Ama şimdi bunun eksik ve yanlış bir yaklaşım olduğunu düşündüm: Çünkü savaşın kendisini, son tahlilde ahlaki sapma olarak değerlendirmek daha isabetli olacaktır. Böylece hem devletler için hem de örgütler için savaşı 'meşru', 'kutlu' olmaktan çıkarabiliriz. Yoksa ölen insanlar, saniyeler içinde bir sayı içindeki 'bir' olarak üzerimizde hiçbir tesir bırakmadan, banka reklamlarındaki hızlıca akan altyazılar kadar bile okunaksız bir şekilde hayatımızdan geçip gidecekler.
Kimisi sosyal medya üzerinden 'insanlık vazifesini' yerine getirecek: "Kahrolsun İsrail", "Yaşasın Filistin", "Kahrolsun Siyonizm", "Kahrolsun Terörizm", "Kahrolsun Hamas"… Bu 'kahrolsuncular' ve 'yaşasıncılar', aslında savaşın tarafları kadar savaş suçlusu… Çünkü eğer söz konusu olan savaş ise, hele de sivil insanların hayatına mal olan, çığırından çıkmış, ölülerin çıplak bedenlerinin teşhir edildiği, çılgınlık safhasındaki bir savaş ise; o zaman tarafların kim olduğuna, hangi dine mensup olduğuna bakmaksızın, çok güçlü bir şekilde, her iki tarafa da, sadece “Savaşa hayır!” demek gerekiyor.

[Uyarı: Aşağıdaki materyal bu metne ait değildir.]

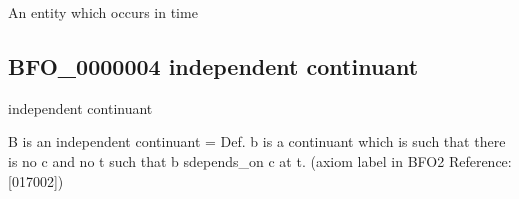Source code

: \documentclass[letterpaper,10pt,english]{sphinxmanual}
\begin{document}
\begin{sphinxShadowBox}

\sphinxAtStartPar
An entity which occurs in time
\end{sphinxShadowBox}

\begin{sphinxShadowBox}

\sphinxAtStartPar
{}
\end{sphinxShadowBox}
\begin{quote}

\ignorespaces \end{quote}


\subsection{BFO\_0000004 \sphinxhyphen{} independent continuant}
\label{\detokenize{doc-BFO_0000004:bfo-0000004-independent-continuant}}\label{\detokenize{doc-BFO_0000004:index-0}}\label{\detokenize{doc-BFO_0000004::doc}}
\begin{sphinxShadowBox}

\sphinxAtStartPar
independent continuant
\end{sphinxShadowBox}

\begin{sphinxShadowBox}

\sphinxAtStartPar
{\hyperref[\detokenize{doc-BFO_0000002::doc}]{}}
\end{sphinxShadowBox}

\begin{sphinxShadowBox}

\sphinxAtStartPar
B is an independent continuant = Def. b is a continuant which is such that there is no c and no t such that b s\sphinxhyphen{}depends\_on c at t. (axiom label in BFO2 Reference: {[}017\sphinxhyphen{}002{]})
\end{sphinxShadowBox}
\end{document}
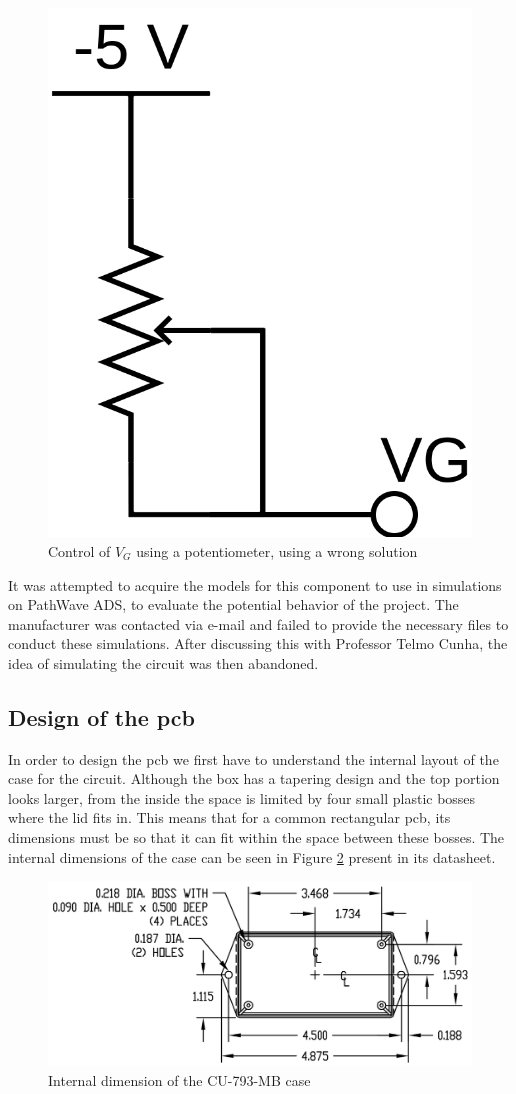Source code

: \begin{figure}[H]
    \vspace*{0cm}
    \centering
    \includegraphics[width=0.15\linewidth]{figs/ch3_NPA1007potentiometerWRONG.png}
    \caption{Control of $V_{G}$ using a potentiometer, using a wrong solution}
    \label{fig:ch3_NPA1007potentiometerWRONG.png}
\end{figure}

\par It was attempted to acquire the models for this component to use in simulations on PathWave ADS, to evaluate the potential behavior of the project. The manufacturer was contacted via e-mail and failed to provide the necessary files to conduct these simulations. After discussing this with Professor Telmo Cunha, the idea of simulating the circuit was then abandoned.

\subsection{Design of the \ac{pcb}}
\par In order to design the \ac{pcb} we first have to understand the internal layout of the case for the circuit. Although the box has a tapering design and the top portion looks larger, from the inside the space is limited by four small plastic bosses where the lid fits in. This means that for a common rectangular \ac{pcb}, its dimensions must be so that it can fit within the space between these bosses. The internal dimensions of the case can be seen in Figure \ref{fig:ch3_CU-793-MBinternal.png} present in its datasheet.

\begin{figure}[H]
    \vspace*{0cm}
    \centering
    \includegraphics[width=0.7\linewidth]{figs/ch3_CU-793-MBinternal.png}
    \caption{Internal dimension of the CU-793-MB case \cite{UtiliboxCUR-793}}
    \label{fig:ch3_CU-793-MBinternal.png}
\end{figure}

Şimdi bir kesim hep olduğu gibi sokaklara çıkıp İsrail’i lanetleyecek ve Filistin’e destek olduğunu düşünecek. Vay! “Mehmetçik Filistin’e” diyenleri de gördüm sosyal medyada. Türk ordusunun Filistin’e gidip İsrail’e karşı savaşmasının politik analizini, hadi oldu diyelim, bunun sonuçlarını bir yana bırakalım: Sivil insanların can verdiği bir savaş yaşanırken insanlar nasıl olabiliyor da -muhtemelen her biri evinin konforunda- savaşa katılım çağrısı yapıyor? İnsanın aklı, ahlakı almıyor.
İşte bu zihinler savaşa, savaşın taraflarına meşruiyet kazandırıyor. Tabii bu 'bir rıza imalatı' düzeneği, yani savaşan yapılar elbette kendilerini her açıdan besleyecek insan kaynağını da 'üretiyorlar' ve görüyoruz ki 'ürünleri' de onlara 'kâr' ettiriyor.
Üçüncü ülkelerdeki siyasi yapı ve kişilerin 'kınıyoruz' ya da 'destekliyoruz' açıklamaları da ayrı bir sorun… Türkiye’de Türkiye İşçi Partisi, Ezilenlerin Sosyalist Partisi, Türkiye Komünist Partisi, X üzerinden yaptıkları benzer açıklamalar ile Filistin halkının yanında olduklarını ilan etmişler! Hür Dava Partisi ise Diyarbakır’da Hamas’a destek mitingi yapmış hemen; “Biji Hamas!” sloganları atılmış. Bunların ahlaki-politik tartışması bir yana dursun, ortada çift taraflı bir 'savaş suçu' varken kimin yanında, kimin karşısında olunduğunun bir değeri yok, aksine, her ikisinde de suça ortaklık var.
“En az 350 İsrailli öldü, 1864'ü yaralandı!” Siz neyi destekliyorsunuz?
“En az 313 Filistinli öldü, 1990'ı yaralandı!” Siz neyi kınıyorsunuz?
Sadece ama sadece, herkese ama herkese karşı “Savaşa hayır!” demek bu kadar mı zor?